═══ INPUT RECORDS
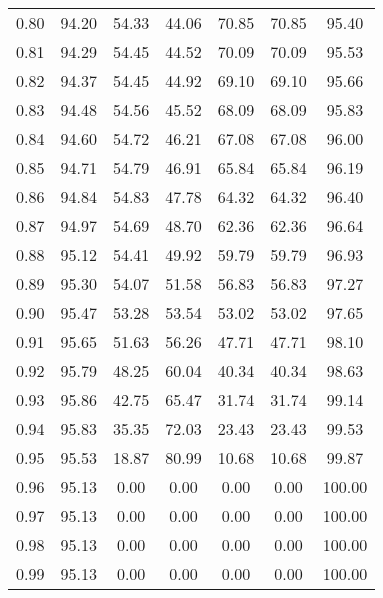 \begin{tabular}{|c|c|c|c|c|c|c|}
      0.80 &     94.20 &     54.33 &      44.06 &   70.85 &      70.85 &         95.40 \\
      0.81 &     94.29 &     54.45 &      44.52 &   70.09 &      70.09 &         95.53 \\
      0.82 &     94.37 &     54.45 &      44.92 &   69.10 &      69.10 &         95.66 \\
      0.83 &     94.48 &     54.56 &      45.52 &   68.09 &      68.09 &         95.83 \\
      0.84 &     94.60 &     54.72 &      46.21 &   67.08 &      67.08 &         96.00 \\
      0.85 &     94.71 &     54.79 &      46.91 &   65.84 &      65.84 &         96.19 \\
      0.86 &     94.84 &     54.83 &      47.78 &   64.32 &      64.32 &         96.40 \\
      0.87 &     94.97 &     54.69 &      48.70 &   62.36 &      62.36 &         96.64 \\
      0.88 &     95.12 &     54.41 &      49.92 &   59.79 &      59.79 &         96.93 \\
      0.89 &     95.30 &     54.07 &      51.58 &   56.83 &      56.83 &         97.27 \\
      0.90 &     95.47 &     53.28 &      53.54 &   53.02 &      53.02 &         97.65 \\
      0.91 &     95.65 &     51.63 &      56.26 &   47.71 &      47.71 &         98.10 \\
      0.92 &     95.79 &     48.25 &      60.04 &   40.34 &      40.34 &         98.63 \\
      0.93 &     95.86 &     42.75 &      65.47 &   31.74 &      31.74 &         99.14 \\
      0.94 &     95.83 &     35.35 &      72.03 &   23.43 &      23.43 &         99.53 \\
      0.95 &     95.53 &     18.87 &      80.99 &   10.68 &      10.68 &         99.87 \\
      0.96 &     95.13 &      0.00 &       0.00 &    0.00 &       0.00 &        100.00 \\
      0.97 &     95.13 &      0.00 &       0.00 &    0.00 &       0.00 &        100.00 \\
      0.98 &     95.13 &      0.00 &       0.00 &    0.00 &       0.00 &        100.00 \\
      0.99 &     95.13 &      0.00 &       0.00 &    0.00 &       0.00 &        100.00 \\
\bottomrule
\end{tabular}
══════
═══ INPUT RECORDS
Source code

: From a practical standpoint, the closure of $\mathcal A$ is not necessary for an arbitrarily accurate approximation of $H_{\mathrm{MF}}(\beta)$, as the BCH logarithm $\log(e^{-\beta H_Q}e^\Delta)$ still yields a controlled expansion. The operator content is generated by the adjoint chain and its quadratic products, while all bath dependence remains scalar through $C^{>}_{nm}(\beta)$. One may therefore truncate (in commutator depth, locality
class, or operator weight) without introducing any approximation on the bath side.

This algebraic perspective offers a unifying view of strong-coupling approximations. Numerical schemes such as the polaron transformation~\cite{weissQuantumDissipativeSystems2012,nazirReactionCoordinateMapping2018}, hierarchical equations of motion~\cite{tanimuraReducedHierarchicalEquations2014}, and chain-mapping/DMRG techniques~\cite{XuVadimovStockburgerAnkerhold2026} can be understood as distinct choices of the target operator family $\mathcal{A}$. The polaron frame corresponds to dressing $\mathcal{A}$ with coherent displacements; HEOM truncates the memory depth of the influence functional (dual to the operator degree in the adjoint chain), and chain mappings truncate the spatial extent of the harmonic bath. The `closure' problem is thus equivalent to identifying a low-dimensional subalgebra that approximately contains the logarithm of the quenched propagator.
══════
EXERCISE:
Report each line in the entries where the string "closure" occurs.

RESULT BELOW:
: From a practical standpoint, the closure of $\mathcal A$ is not necessary for an arbitrarily accurate approximation of $H_{\mathrm{MF}}(\beta)$, as the BCH logarithm $\log(e^{-\beta H_Q}e^\Delta)$ still yields a controlled expansion. The operator content is generated by the adjoint chain and its quadratic products, while all bath dependence remains scalar through $C^{>}_{nm}(\beta)$. One may therefore truncate (in commutator depth, locality
This algebraic perspective offers a unifying view of strong-coupling approximations. Numerical schemes such as the polaron transformation~\cite{weissQuantumDissipativeSystems2012,nazirReactionCoordinateMapping2018}, hierarchical equations of motion~\cite{tanimuraReducedHierarchicalEquations2014}, and chain-mapping/DMRG techniques~\cite{XuVadimovStockburgerAnkerhold2026} can be understood as distinct choices of the target operator family $\mathcal{A}$. The polaron frame corresponds to dressing $\mathcal{A}$ with coherent displacements; HEOM truncates the memory depth of the influence functional (dual to the operator degree in the adjoint chain), and chain mappings truncate the spatial extent of the harmonic bath. The `closure' problem is thus equivalent to identifying a low-dimensional subalgebra that approximately contains the logarithm of the quenched propagator.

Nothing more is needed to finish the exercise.